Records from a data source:

----------

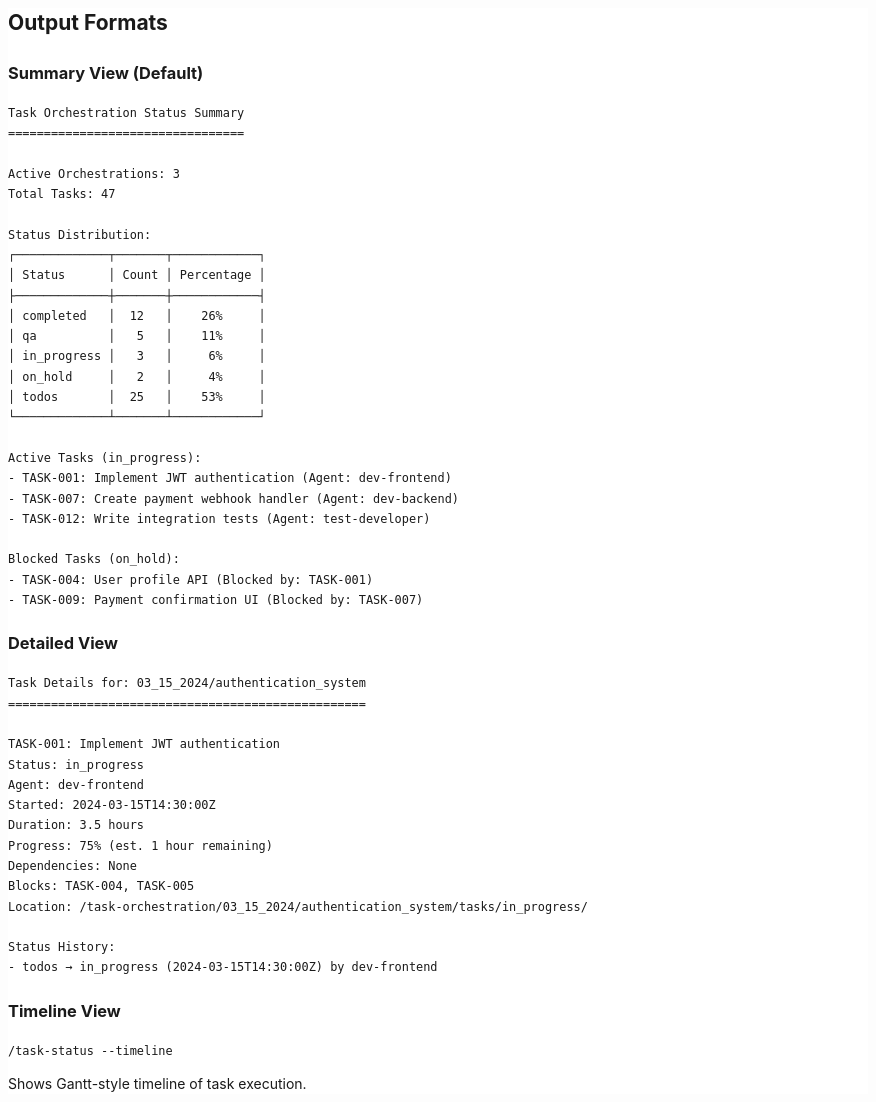 ## Output Formats

### Summary View (Default)
```
Task Orchestration Status Summary
=================================

Active Orchestrations: 3
Total Tasks: 47

Status Distribution:
┌─────────────┬───────┬────────────┐
│ Status      │ Count │ Percentage │
├─────────────┼───────┼────────────┤
│ completed   │  12   │    26%     │
│ qa          │   5   │    11%     │
│ in_progress │   3   │     6%     │
│ on_hold     │   2   │     4%     │
│ todos       │  25   │    53%     │
└─────────────┴───────┴────────────┘

Active Tasks (in_progress):
- TASK-001: Implement JWT authentication (Agent: dev-frontend)
- TASK-007: Create payment webhook handler (Agent: dev-backend)
- TASK-012: Write integration tests (Agent: test-developer)

Blocked Tasks (on_hold):
- TASK-004: User profile API (Blocked by: TASK-001)
- TASK-009: Payment confirmation UI (Blocked by: TASK-007)
```

### Detailed View
```
Task Details for: 03_15_2024/authentication_system
==================================================

TASK-001: Implement JWT authentication
Status: in_progress
Agent: dev-frontend
Started: 2024-03-15T14:30:00Z
Duration: 3.5 hours
Progress: 75% (est. 1 hour remaining)
Dependencies: None
Blocks: TASK-004, TASK-005
Location: /task-orchestration/03_15_2024/authentication_system/tasks/in_progress/

Status History:
- todos → in_progress (2024-03-15T14:30:00Z) by dev-frontend
```

### Timeline View
```
/task-status --timeline
```
Shows Gantt-style timeline of task execution.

----------

Take every line from the data above that holds "todos" and copy it out.

**Finished exercise:**
│ todos       │  25   │    53%     │
- todos → in_progress (2024-03-15T14:30:00Z) by dev-frontend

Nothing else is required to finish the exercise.